2.2. Structural analyses

RNA secondary structures were predicted using the RNA Folding Form of the Mfold web server (Zuker, 2003) at a temperature of 37 °C. The RNA folding was limited to a maximum distance between paired bases of 75 nucleotides. The structures were predicted for the ORF8 gene region and the 50-nucleotide flanking regions with a total length of 466 nucleotides.

2.3. Phylogenetic analyses

Median-joining network (Bandelt et al., 1999) and mismatch distribution were calculated using the Network V10.1.0.0 software (http://www.fluxus-engineering.com) using default parameters. Bayesian analyses were performed with MrBayes on XSEDE (3.2.7a) software (Ronquist and Huelsenbeck, 2003) running on the CIPRES Science Gateway (Miller et al., 2010). The Metropolis-coupled Markov chain Monte Carlo process was set with two runs of four independent chains running simultaneously for 4,000,000 generations using the GTR + I + G mutation model. The average standard deviation of split frequencies of the final DNA tree was 0.007801 and the protein tree was 0.007183. A burn-in value of 0.25 was applied. Trees were edited in FigTree v1.4.2 (http://tree.bio.ed.ac.uk/software/figtree/).

3. Results

3.1. SARS-CoV-2 ORF8 has neither paralogues nor orthologues outside Betacoronavirus lineage B (subgenus Sarbecovirus)

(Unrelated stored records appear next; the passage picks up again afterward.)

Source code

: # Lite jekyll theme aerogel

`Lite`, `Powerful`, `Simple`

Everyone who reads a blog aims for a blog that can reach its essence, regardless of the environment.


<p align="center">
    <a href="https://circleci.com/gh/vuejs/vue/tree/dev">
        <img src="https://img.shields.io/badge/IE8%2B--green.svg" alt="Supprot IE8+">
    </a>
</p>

SARS-CoV-2 open reading frame 8 (ORF8) gene only has homology in genomes of other lineage B betacoronaviruses (Fig. 1B). The attempts to align SARS-CoV-2 ORF8 with the full genome of other viruses failed (Fig. 1C). Similarly, blast searches with SARS-CoV-2 ORF8 DNA and protein sequences did not retrieve any match besides lineage B. Studies on SARS-CoV ORF8 also fail to identify homologies outside lineage B (Lau et al., 2015; Wu et al., 2016), a scenario that did not change with the new SARS-CoV-2 ORF8.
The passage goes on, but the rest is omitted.